* **Task description**
In the listing below, locate the lines that hold "sync" and copy them.

* **Source records**

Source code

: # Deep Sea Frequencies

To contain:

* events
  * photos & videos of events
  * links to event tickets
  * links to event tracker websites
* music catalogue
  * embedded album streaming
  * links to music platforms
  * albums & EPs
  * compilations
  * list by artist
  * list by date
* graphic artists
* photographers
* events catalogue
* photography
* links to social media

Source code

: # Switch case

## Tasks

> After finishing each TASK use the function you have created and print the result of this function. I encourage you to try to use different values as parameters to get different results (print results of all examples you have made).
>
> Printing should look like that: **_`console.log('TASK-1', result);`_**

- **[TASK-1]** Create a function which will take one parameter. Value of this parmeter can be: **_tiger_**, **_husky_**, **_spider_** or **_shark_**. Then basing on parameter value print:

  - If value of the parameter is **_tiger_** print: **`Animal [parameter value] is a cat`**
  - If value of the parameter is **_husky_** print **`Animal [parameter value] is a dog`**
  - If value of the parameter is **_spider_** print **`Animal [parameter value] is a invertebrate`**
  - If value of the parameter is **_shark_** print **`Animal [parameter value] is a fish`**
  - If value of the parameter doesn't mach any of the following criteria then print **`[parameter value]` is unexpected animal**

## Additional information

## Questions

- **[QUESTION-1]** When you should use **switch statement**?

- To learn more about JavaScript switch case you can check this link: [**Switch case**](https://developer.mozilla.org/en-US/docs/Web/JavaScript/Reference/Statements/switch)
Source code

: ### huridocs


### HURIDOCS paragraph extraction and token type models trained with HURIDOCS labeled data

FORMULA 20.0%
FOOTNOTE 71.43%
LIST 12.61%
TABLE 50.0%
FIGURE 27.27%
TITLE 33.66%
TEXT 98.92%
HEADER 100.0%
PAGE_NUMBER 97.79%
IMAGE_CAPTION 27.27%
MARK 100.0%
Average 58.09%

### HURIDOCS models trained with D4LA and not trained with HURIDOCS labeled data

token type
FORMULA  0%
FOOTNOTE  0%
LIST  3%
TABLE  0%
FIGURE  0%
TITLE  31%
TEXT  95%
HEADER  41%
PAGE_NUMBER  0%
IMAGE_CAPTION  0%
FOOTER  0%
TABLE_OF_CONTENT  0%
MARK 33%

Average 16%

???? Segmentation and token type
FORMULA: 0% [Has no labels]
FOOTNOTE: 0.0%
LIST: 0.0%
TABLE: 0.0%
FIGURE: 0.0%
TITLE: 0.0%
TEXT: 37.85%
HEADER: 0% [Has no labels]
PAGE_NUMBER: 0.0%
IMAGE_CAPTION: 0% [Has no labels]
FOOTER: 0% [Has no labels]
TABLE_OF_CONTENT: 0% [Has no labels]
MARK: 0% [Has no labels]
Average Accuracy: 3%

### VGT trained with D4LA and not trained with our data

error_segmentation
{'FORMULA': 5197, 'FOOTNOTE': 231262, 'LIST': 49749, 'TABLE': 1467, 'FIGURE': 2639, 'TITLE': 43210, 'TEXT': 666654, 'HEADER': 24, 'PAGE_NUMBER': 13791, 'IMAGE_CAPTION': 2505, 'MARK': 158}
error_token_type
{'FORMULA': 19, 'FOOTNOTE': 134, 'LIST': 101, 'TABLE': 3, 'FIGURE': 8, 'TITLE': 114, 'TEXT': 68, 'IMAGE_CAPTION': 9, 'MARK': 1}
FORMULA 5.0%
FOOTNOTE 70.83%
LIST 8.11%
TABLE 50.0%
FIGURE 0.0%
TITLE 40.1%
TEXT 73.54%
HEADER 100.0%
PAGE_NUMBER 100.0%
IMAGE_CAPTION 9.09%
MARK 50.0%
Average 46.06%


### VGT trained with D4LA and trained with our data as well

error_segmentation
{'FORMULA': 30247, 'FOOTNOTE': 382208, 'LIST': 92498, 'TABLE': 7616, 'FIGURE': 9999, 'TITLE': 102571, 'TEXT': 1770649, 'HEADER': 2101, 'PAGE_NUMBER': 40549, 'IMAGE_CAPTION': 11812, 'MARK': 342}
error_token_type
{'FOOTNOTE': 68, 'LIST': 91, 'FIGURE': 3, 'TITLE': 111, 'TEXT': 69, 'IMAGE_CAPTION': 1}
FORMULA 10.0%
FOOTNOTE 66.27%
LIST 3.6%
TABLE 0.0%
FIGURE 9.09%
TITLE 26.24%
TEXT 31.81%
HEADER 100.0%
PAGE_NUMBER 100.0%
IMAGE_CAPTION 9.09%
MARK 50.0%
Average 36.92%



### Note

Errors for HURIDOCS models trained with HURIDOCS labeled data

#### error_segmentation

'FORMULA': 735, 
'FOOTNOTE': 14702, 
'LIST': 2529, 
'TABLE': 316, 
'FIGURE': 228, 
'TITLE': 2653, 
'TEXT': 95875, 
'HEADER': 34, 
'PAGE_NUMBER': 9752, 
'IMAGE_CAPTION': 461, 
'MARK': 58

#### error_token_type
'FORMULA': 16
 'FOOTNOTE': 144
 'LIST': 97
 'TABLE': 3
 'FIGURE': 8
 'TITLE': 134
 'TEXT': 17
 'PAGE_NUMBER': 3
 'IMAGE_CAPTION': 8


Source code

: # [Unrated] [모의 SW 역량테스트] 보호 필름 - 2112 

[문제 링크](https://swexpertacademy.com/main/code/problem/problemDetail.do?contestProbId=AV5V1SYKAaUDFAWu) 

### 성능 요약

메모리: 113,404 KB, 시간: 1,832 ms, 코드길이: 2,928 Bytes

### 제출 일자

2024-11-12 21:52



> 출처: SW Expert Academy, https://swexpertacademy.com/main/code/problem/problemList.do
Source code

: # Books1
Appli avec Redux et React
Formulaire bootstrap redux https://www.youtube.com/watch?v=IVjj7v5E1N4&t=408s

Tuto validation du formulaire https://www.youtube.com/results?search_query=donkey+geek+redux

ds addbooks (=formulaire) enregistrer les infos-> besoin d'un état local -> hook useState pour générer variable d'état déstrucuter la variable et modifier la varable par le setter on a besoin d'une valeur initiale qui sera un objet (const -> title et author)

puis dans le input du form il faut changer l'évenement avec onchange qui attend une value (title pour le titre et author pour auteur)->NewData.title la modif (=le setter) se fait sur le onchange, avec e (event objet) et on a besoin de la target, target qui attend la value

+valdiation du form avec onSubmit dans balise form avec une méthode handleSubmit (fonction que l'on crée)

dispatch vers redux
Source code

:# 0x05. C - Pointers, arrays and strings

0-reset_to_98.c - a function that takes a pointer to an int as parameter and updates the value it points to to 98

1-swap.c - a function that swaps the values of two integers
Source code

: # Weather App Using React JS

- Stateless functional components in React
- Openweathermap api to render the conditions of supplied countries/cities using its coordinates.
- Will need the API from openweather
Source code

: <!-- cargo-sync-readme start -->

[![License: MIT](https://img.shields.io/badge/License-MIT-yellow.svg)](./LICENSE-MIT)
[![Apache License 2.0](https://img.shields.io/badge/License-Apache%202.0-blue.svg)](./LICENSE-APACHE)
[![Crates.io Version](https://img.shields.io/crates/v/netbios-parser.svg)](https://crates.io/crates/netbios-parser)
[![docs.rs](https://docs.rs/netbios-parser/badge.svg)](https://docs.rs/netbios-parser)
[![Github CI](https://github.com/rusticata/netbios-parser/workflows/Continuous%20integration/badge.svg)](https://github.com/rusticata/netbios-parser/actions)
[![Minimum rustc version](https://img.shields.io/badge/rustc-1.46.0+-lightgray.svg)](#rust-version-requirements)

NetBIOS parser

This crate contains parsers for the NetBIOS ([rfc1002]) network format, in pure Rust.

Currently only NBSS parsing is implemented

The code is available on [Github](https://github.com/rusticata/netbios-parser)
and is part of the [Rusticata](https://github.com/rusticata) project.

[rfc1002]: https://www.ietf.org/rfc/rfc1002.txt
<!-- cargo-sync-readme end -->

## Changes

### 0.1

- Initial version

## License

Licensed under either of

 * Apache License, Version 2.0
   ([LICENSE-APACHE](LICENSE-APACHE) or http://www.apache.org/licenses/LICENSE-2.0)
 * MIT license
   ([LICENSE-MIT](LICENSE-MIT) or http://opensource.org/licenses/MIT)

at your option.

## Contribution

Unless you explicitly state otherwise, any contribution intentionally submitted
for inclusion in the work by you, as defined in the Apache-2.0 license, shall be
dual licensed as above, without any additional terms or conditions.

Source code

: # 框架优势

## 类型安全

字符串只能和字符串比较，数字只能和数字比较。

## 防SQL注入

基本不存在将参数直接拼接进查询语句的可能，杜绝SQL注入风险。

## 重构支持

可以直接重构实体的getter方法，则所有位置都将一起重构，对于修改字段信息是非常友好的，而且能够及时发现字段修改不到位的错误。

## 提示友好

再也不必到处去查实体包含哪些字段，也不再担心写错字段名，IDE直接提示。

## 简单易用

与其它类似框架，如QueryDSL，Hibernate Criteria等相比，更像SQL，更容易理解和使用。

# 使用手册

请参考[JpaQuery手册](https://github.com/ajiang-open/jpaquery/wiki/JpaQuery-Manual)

* **Exercise answer**
: <!-- cargo-sync-readme start -->
<!-- cargo-sync-readme end -->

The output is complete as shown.